XYZ van de klassieke muziek

Katja Reichenfeld (2003)

Gepubliceerd op 15-03-2017

Guus Janssen

betekenis & definitie

Guus Janssen (Heiloo 1951) is een Nederlands componist en pianist die met één been in de wereld van de gecomponeerde muziek staat, en met het andere been in die van de geïmproviseerde muziek.

De platenkast van zijn ouders waarin klassieke muziek, jazz en populaire muziek ongeordend door elkaar stonden, beschouwt Janssen als zijn muzikale bron die hem later bracht tot een muzikale opvatting van inhaken en voortborduren op allerlei verschillende stijlen. In Ives vond hij een verwante geest. Janssen benadert de klassieke genres, jazz en niet-westerse muziek op een eigenzinnige manier. Onbevangen tast hij toe en vormt de 'gevonden voorwerpen' vervolgens om tot iets eigens. Hij is sober in het gebruik van zijn middelen en heeft een onbedwingbare behoefte de rust te verstoren met hortende beweging en abrupte tempowisselingen. Guus Janssen studeerde piano bij Jaap Spaanderman en compositie bij Ton de Leeuw aan het Amsterdamse conservatorium. Als pianist was hij enige tijd verbonden aan het Asko-Ensemble waar hij hedendaags gecomponeerd repertoire speelde. Het Asko voerde zijn Muziek voor blazers uit (1972) en ook zijn Octet (1978). Daarnaast begaf hij zich in de geïmproviseerde muziek. Hij leidde improvisatiegroepen waaronder het Guus Janssen Septet en hij trad op met geestverwanten als Theo Loevendie en Maarten Altena. Hij doet dat tot op heden.

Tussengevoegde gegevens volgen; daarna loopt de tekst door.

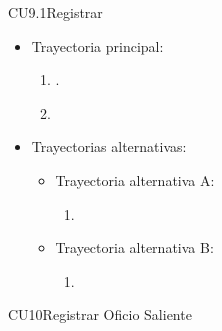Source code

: \newpage
\begin{UseCase}{CU9.1}{Registrar }{}
	\UCitem{}{}
\end{UseCase}

\begin{itemize}	
	\item Trayectoria principal:
		\begin{enumerate}
			\item {}.
			\item 
		\end{enumerate}
	\item Trayectorias alternativas:
		\begin{itemize}
			\item Trayectoria alternativa A: 
				\begin{enumerate}
					\item 
				\end{enumerate}
			\item Trayectoria alternativa B: 
				\begin{enumerate}
					\item 
				\end{enumerate}
		\end{itemize}
\end{itemize}

\newpage

\begin{UseCase}{CU10}{Registrar Oficio Saliente}{}
	\UCitem{}{}
\end{UseCase}

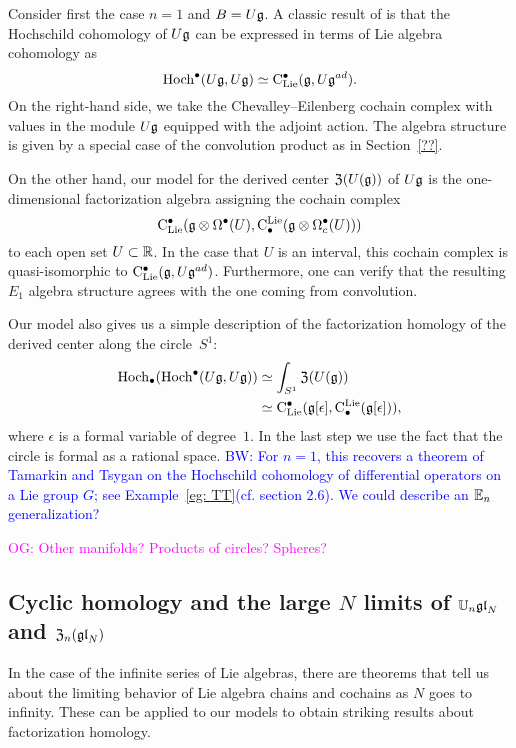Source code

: \documentclass[11pt]{amsart}
\numberwithin{equation}{section}
\def\brian{\textcolor{blue}{BW: }\textcolor{blue}}
\def\owen{\textcolor{magenta}{OG: }\textcolor{magenta}}
\begin{document}
Consider first the case $n=1$ and $B = U \mathfrak g$. 
A classic result of \cite{HochSerre} is that the Hochschild cohomology of $U \mathfrak g$ can be expressed in terms of Lie algebra cohomology as 
\[
{\rm Hoch}^\bullet(U\mathfrak g,U\mathfrak g) \simeq {\rm C}_{\rm Lie}^\bullet(\mathfrak g, U\mathfrak g^{ad}).
\] 
On the right-hand side, we take the Chevalley--Eilenberg cochain complex with values in the module $U \mathfrak g$ equipped with the adjoint action.
The algebra structure is given by a special case of the convolution product as in Section~\ref{??}. 

On the other hand, our model for the derived center ${\frak Z}(U(\mathfrak g))$ of $U \mathfrak g$ is the one-dimensional factorization algebra assigning the cochain complex
\[
{\rm C}_{\rm Lie}^\bullet(\mathfrak g \otimes \Omega^\bullet(U), {\rm C}^{\rm Lie}_\bullet( \mathfrak g \otimes \Omega^\bullet_c(U)))
\]
to each open set $U \subset \mathbb R$.
In the case that $U$ is an interval, this cochain complex is quasi-isomorphic to ${\rm C}_{\rm Lie}^\bullet (\mathfrak g , U\mathfrak g^{ad})$.
Furthermore, one can verify that the resulting $E_1$ algebra structure agrees with the one coming from convolution. 

Our model also gives us a simple description of the factorization homology of the derived center along the circle~$S^1$:
\begin{align*}
{\rm Hoch}_\bullet({\rm Hoch}^\bullet(U \mathfrak g, U\mathfrak g)) 
&\simeq \int_{S^1} {\frak Z}(U(\mathfrak g)) \\
&\simeq {\rm C}_{\rm Lie}^\bullet(\mathfrak g[\epsilon], {\rm C}^{\rm Lie}_\bullet( \mathfrak g[\epsilon])),
\end{align*}
where $\epsilon$ is a formal variable of degree~$1$. 
In the last step we use the fact that the circle is formal as a rational space.
\brian{For $n=1$, this recovers a theorem of Tamarkin and Tsygan \cite{TT} on the Hochschild cohomology of differential operators on a Lie group $G$;
see Example~\ref{eg: TT}(cf. section 2.6).
We could describe an $\mathbb E_n$ generalization?}

\owen{Other manifolds? Products of circles? Spheres?}

\subsection{Cyclic homology and the large $N$ limits of $\mathbb U_n {\mathfrak{gl}}_N$ and ${\frak Z}_n({\mathfrak{gl}}_N)$}

In the case of the infinite series of Lie algebras, 
there are theorems that tell us about the limiting behavior of Lie algebra chains and cochains as $N$ goes to infinity.
These can be applied to our models to obtain striking results about factorization homology.

\def\Dih{{\rm Dih}}
\end{document}
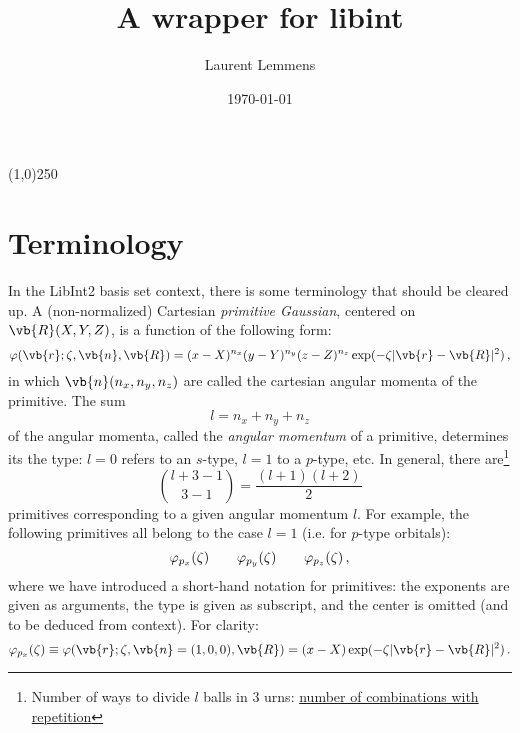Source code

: \documentclass[12pt]{article}
\title{A wrapper for libint}
\author{Laurent Lemmens}
\date{\today \hspace{6pt} \currenttime}
\begin{document}
\maketitle

\begin{center}
\line(1,0){250}
\end{center}

\tableofcontents
\newpage



\section{Terminology}
    In the LibInt2 basis set context, there is some terminology that should be cleared up. A (non-normalized) Cartesian \textit{primitive Gaussian}, centered on $\vb{R}(X,Y,Z)$, is a function of the following form:
    \begin{equation}
        \varphi(\vb{r}; \zeta, \vb{n}, \vb{R}) = (x - X)^{n_x} (y - Y)^{n_y} (z - Z)^{n_z} \exp(-\zeta |\vb{r}-\vb{R}|^2) \thinspace ,
    \end{equation}
    in which $\vb{n}(n_x, n_y, n_z)$ are called the cartesian angular momenta of the primitive. The sum
    \begin{equation}
        l = n_x + n_y + n_z
    \end{equation}
    of the angular momenta, called the \textit{angular momentum} of a primitive, determines its the type: $l=0$ refers to an $s$-type, $l=1$ to a $p$-type, etc. In general, there are\footnote{Number of ways to divide $l$ balls in $3$ urns: \href{https://en.wikipedia.org/wiki/Combination\#Number\_of\_combinations\_with\_repetition}{number of combinations with repetition}}
    \begin{equation}
        \binom{l + 3 - 1}{3 - 1} = \frac{(l+1)(l+2)}{2}
    \end{equation}
    primitives corresponding to a given angular momentum $l$. For example, the following primitives all belong to the case $l=1$ (i.e. for $p$-type orbitals):
    \begin{equation}
        \varphi_{p_x}(\zeta) \qquad \varphi_{p_y}(\zeta) \qquad \varphi_{p_z}(\zeta) \thinspace ,
    \end{equation}
    where we have introduced a short-hand notation for primitives: the exponents are given as arguments, the type is given as subscript, and the center is omitted (and to be deduced from context). For clarity:
    \begin{equation}
        \varphi_{p_x}(\zeta) \equiv \varphi(\vb{r}; \zeta, \vb{n}=(1,0,0), \vb{R}) = (x - X) \exp(-\zeta |\vb{r}-\vb{R}|^2) \thinspace .
    \end{equation}
\end{document}
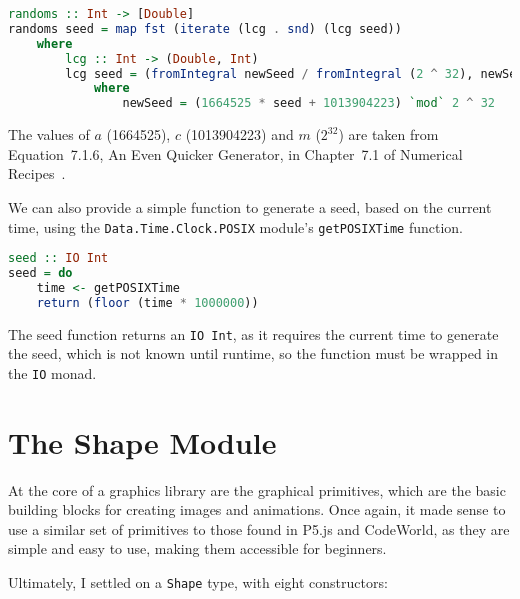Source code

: \documentclass[../main.tex]{subfiles}
\begin{document}
            \begin{lstlisting}[language=Haskell, label={lst:random}, caption={The random number
                generator, which uses a linear congruential generator to generate an infinite
                list of pseudo-random numbers, mapped to the range [0, 1].}]
randoms :: Int -> [Double]
randoms seed = map fst (iterate (lcg . snd) (lcg seed))
    where
        lcg :: Int -> (Double, Int)
        lcg seed = (fromIntegral newSeed / fromIntegral (2 ^ 32), newSeed)
            where
                newSeed = (1664525 * seed + 1013904223) `mod` 2 ^ 32
            \end{lstlisting}

            The values of $a$ (1664525), $c$ (1013904223) and $m$ ($2^32$) are taken from
                Equation~7.1.6, An Even Quicker Generator, in Chapter~7.1 of Numerical
                Recipes~\citep{numericalRecipes}.

            We can also provide a simple function to generate a seed, based on the current
                time, using the \verb|Data.Time.Clock.POSIX| module's \verb|getPOSIXTime|
                function.

            \begin{lstlisting}[language=Haskell, label={lst:seed}, caption={The seed function.}]
seed :: IO Int
seed = do
    time <- getPOSIXTime
    return (floor (time * 1000000))
            \end{lstlisting}

            The seed function returns an \verb|IO Int|, as it requires the current time to
                generate the seed, which is not known until runtime, so the function must be
                wrapped in the \verb|IO| monad.

    \section{The Shape Module}
        At the core of a graphics library are the graphical primitives, which are the
            basic building blocks for creating images and animations.
        Once again, it made sense to use a similar set of primitives to those found in
            P5.js and CodeWorld, as they are simple and easy to use, making them accessible
            for beginners.

        Ultimately, I settled on a \verb|Shape| type, with eight constructors:
\end{document}
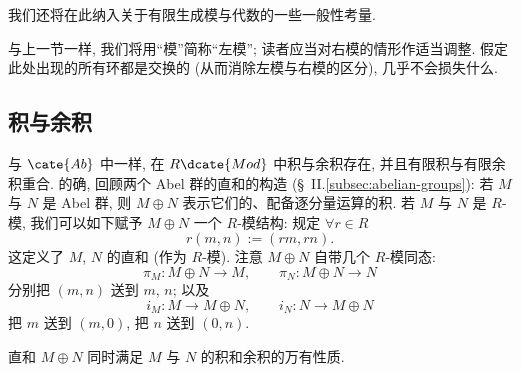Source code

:我们还将在此纳入关于有限生成模与代数的一些一般性考量.

与上一节一样, 我们将用``模''简称``左模''; 读者应当对右模的情形作适当调整. 假定此处出现的所有环都是交换的 (从而消除左模与右模的区分), 几乎不会损失什么.

\subsection{积与余积}
\label{subsec:mod-prod-coprod}

与 $\cate{Ab}$ 中一样, 在 $R\dcate{Mod}$ 中积与余积存在, 并且有限积与有限余积重合. 的确, 回顾两个 Abel 群的直和的构造 (\S~II.\ref{subsec:abelian-groups}): 若 $M$ 与 $N$ 是 Abel 群, 则 $M \oplus N$ 表示它们的、配备逐分量运算的积. 若 $M$ 与 $N$ 是 $R$-模, 我们可以如下赋予 $M \oplus N$ 一个 $R$-模结构: 规定 $\forall r \in R$
\[
r(m, n) := (rm, rn).
\]
这定义了 $M$, $N$ 的直和 (作为 $R$-模). 注意 $M \oplus N$ 自带几个 $R$-模同态:
\[
\pi_M : M \oplus N \to M, \qquad \pi_N : M \oplus N \to N
\]
分别把 $(m, n)$ 送到 $m$, $n$; 以及
\[
i_M : M \to M \oplus N, \qquad i_N : N \to M \oplus N
\]
把 $m$ 送到 $(m, 0)$, 把 $n$ 送到 $(0, n)$.

\begin{proposition}
\label{prop:mod-prod-coprod}
直和 $M \oplus N$ 同时满足 $M$ 与 $N$ 的积和余积的万有性质.
\end{proposition}

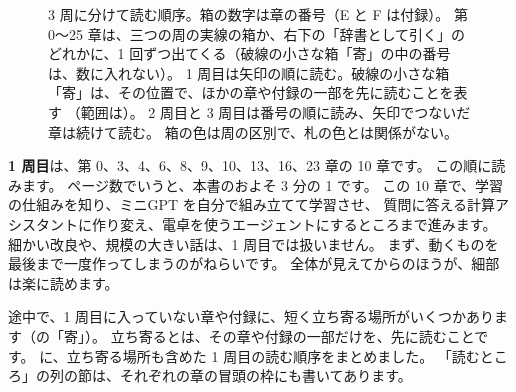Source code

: \begin{figure}[tbp]
\caption{3 周に分けて読む順序。箱の数字は章の番号（E と F は付録）。
第 0〜25 章は、三つの周の実線の箱か、右下の「辞書として引く」のどれかに、1 回ずつ出てくる（破線の小さな箱「寄」の中の番号は、数に入れない）。
1 周目は矢印の順に読む。破線の小さな箱「寄」は、その位置で、ほかの章や付録の一部を先に読むことを表す
（範囲は）。
2 周目と 3 周目は番号の順に読み、矢印でつないだ章は続けて読む。
箱の色は周の区別で、札の色とは関係がない。}
\label{fig:intro-route}
\end{figure}

\textbf{1 周目}は、第 0、3、4、6、8、9、10、13、16、23 章の 10 章です。
この順に読みます。
ページ数でいうと、本書のおよそ 3 分の 1 です。
この 10 章で、学習の仕組みを知り、ミニGPT を自分で組み立てて学習させ、
質問に答える計算アシスタントに作り変え、電卓を使うエージェントにするところまで進みます。
細かい改良や、規模の大きい話は、1 周目では扱いません。
まず、動くものを最後まで一度作ってしまうのがねらいです。
全体が見えてからのほうが、細部は楽に読めます。

途中で、1 周目に入っていない章や付録に、短く立ち寄る場所がいくつかあります（の「寄」）。
立ち寄るとは、その章や付録の一部だけを、先に読むことです。
に、立ち寄る場所も含めた 1 周目の読む順序をまとめました。
「読むところ」の列の節は、それぞれの章の冒頭の枠にも書いてあります。

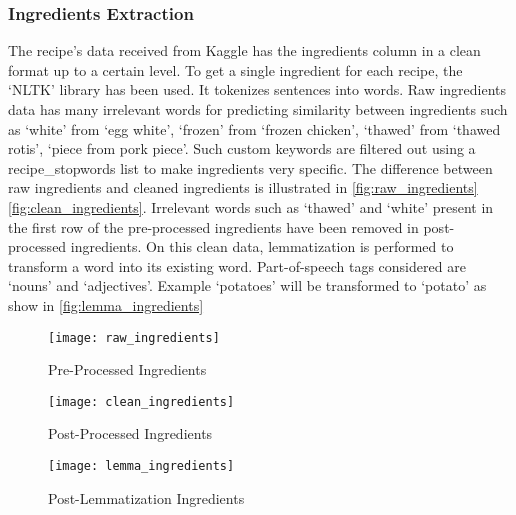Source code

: \subsubsection{Ingredients Extraction}
The recipe's data received from Kaggle has the ingredients column in a clean format up to a certain level. To get a single ingredient for each recipe, the `NLTK' library has been used. It tokenizes sentences into words. Raw ingredients data has many irrelevant words for predicting similarity between ingredients such as `white' from `egg white', `frozen' from `frozen chicken', `thawed' from `thawed rotis', `piece from pork piece'. Such custom keywords are filtered out using a recipe\_stopwords list to make ingredients very specific. The difference between raw ingredients and cleaned ingredients is illustrated in \autoref{fig:raw_ingredients} \autoref{fig:clean_ingredients}. Irrelevant words such as `thawed' and `white' present in the first row of the pre-processed ingredients have been removed in post-processed ingredients. On this clean data, lemmatization is performed to transform a word into its existing word. Part-of-speech tags considered are `nouns' and `adjectives'. Example `potatoes' will be transformed to `potato' as show in \autoref{fig:lemma_ingredients}

\begin{singlespace}
\begin{figure}[H]
	\centering
	\texttt{[image: raw\_ingredients]}
	\caption{Pre-Processed Ingredients }
	\label{fig:raw_ingredients}
\end{figure}  
\end{singlespace}
\begin{singlespace}
\begin{figure}[H]
	\centering
	\texttt{[image: clean\_ingredients]}
	\caption{Post-Processed Ingredients }
	\label{fig:clean_ingredients}
\end{figure}  
\end{singlespace}
\begin{singlespace}
\begin{figure}[H]
	\centering
	\texttt{[image: lemma\_ingredients]}
	\caption{Post-Lemmatization Ingredients }
	\label{fig:lemma_ingredients}
\end{figure}  
\end{singlespace}

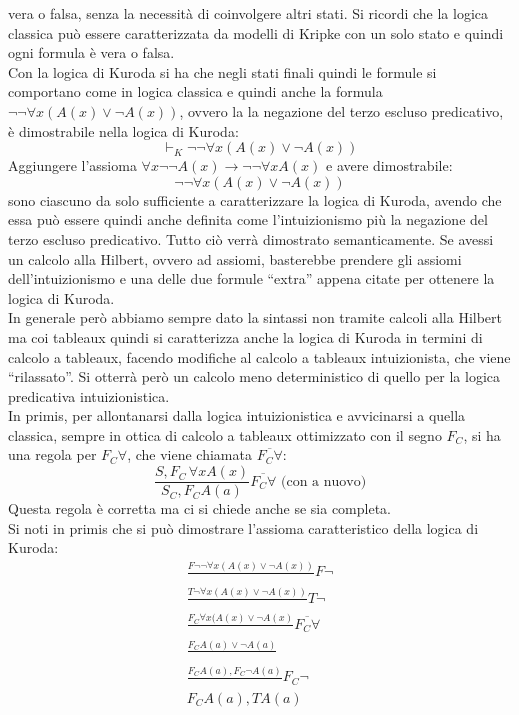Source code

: \documentclass[a4paper,12pt, oneside]{book}
\begin{document}
vera o falsa, senza la necessità di coinvolgere altri stati. Si ricordi che la
logica classica può essere caratterizzata da modelli di Kripke con un solo
stato e quindi ogni formula è vera o falsa.\\
Con la logica di Kuroda si ha che negli stati finali quindi le formule si
comportano come in logica classica e quindi anche la formula $\neg\neg \forall x
(A(x)\lor\neg A(x))$, ovvero la la negazione del terzo escluso predicativo, è
dimostrabile nella logica di Kuroda: 
\[\vdash_K\neg\neg \forall x (A(x)\lor\neg A(x))\]
Aggiungere l'assioma $\forall x\neg\neg A(x)\to\neg\neg\forall xA(x)$ e avere
dimostrabile:
\[\neg\neg \forall x (A(x)\lor\neg A(x))\]
sono ciascuno da solo
sufficiente a caratterizzare la logica di Kuroda, avendo che essa può essere
quindi anche definita come l'intuizionismo più la negazione del terzo escluso
predicativo. Tutto ciò verrà dimostrato semanticamente.
Se avessi un calcolo alla Hilbert, ovvero ad assiomi, basterebbe prendere gli
assiomi dell'intuizionismo e una delle due formule ``extra'' appena citate per
ottenere la logica di Kuroda.\\
In generale però abbiamo sempre dato la sintassi non tramite calcoli alla
Hilbert ma coi tableaux quindi si caratterizza anche la logica di Kuroda in
termini di calcolo a tableaux, facendo modifiche al calcolo a tableaux
intuizionista, che viene ``rilassato''. Si otterrà però un calcolo meno
deterministico di quello per la logica predicativa intuizionistica. \\
In primis, per allontanarsi dalla logica intuizionistica e avvicinarsi a quella
classica, sempre in ottica di calcolo a tableaux ottimizzato con il segno $F_C$,
si ha una regola per $F_C\forall$, che viene chiamata $\overline{F_C\forall}$: 
\[\frac{S,F_C\,\forall x A(x)}{S_C,F_CA(a)}\overline{F_C\forall}\mbox{ (con a
    nuovo)}\] 
Questa regola è corretta ma ci si chiede anche se sia completa. \\
Si noti in primis che si può dimostrare l'assioma caratteristico della logica di
Kuroda:
\begin{gather*}
  \frac{F\neg\neg \forall x (A(x)\lor\neg A(x))}{}F\neg\\
  \frac{T\neg \forall x (A(x)\lor\neg A(x))}{}T\neg\\
  \frac{F_C \forall x (A(x)\lor\neg A(x)}{}\overline{F_C\forall}\\
  \frac{F_C A(a)\lor\neg A(a)}{}\\
  \frac{F_C A(a), F_C\neg A(a)}{}F_C\neg\\
  F_C A(a), TA(a)
\end{gather*}
\end{document}
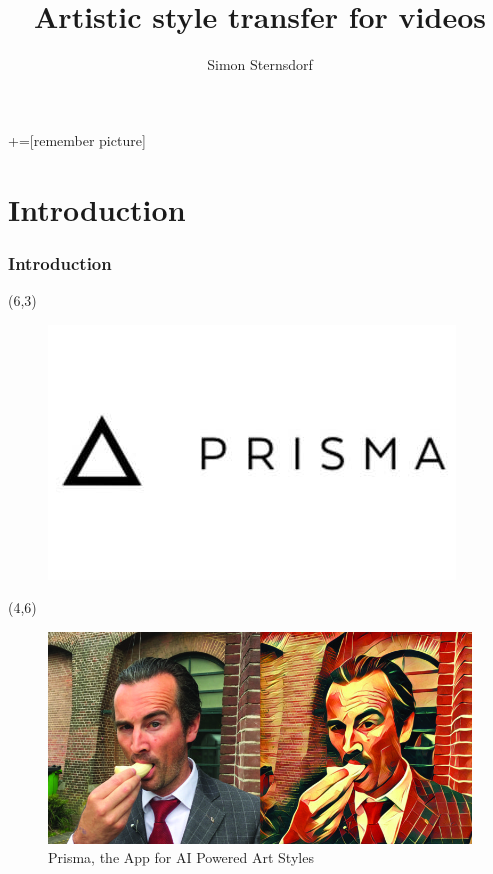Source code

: \documentclass{beamer} %
\author{Simon Sternsdorf}
\title{Artistic style transfer for videos}
\begin{document}



+=[remember picture]

\everymath{\displaystyle}
\begin{frame}
\titlepage
\end{frame}



\section{Introduction}
\begin{frame}
\frametitle{Introduction}


\begin{textblock}{1}(6,3)
	\begin{figure}
	\includegraphics[scale=0.2]{figures/Prisma}

	\end{figure}
	
 \end{textblock}


\begin{textblock}{5}(4,6)
	\begin{figure}
	\includegraphics[scale=1]{figures/prisma2}
	\caption{Prisma, the App for AI Powered Art Styles}
	\end{figure}
 \end{textblock} 

\end{frame}
\end{document}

Zijn muzikale dubbelloopbaan werd gehonoreerd met twee prijzen: als improvisator kreeg hij in 1981 de Boy Edgar-prijs, en als componist ontving hij in 1983 de Matthijs Vermeulen-prijs. Improviseren en componeren zijn bij Janssen echter met elkaar verstrengeld: de improvisaties tonen een duidelijk besef van vormstructuur, terwijl de composities vaak elementen van improvisatie bevatten. Zijn definitie van improviseren luidt: 'Improviseren is keuzes maken. Foute keuzes maken, rondhollen op zoek naar een gat in de plint waarlangs je weg kunt.' Dit devies gaat ook op voor zijn componeren. De 'foute' keuzes zijn in dat geval, zoals componist Rob Zuidam het formuleerde, 'zorgvuldig geconstrueerde mislukkingen'. In zekere zin voelt hij zich verbonden met de barokmusici uit de 18e eeuw, die ondanks hun uitgeschreven partijen zelf bijv. cadensen improviseerden en becijferde bassen uitwerkten (zie basso continuo). In navolging van deze uitvoeringspraktijk liet hij in de partituur van zijn opera Noach (1994) plekken 'open' waar van de spelers een improvisatie wordt verwacht.

Oeuvre
3 opera's; 6 vocale werken voor zang en instrumentaal ensemble; 31 instrumentale werken voor diverse kleine bezettingen; 12 orkestwerken waaronder Keer (1988).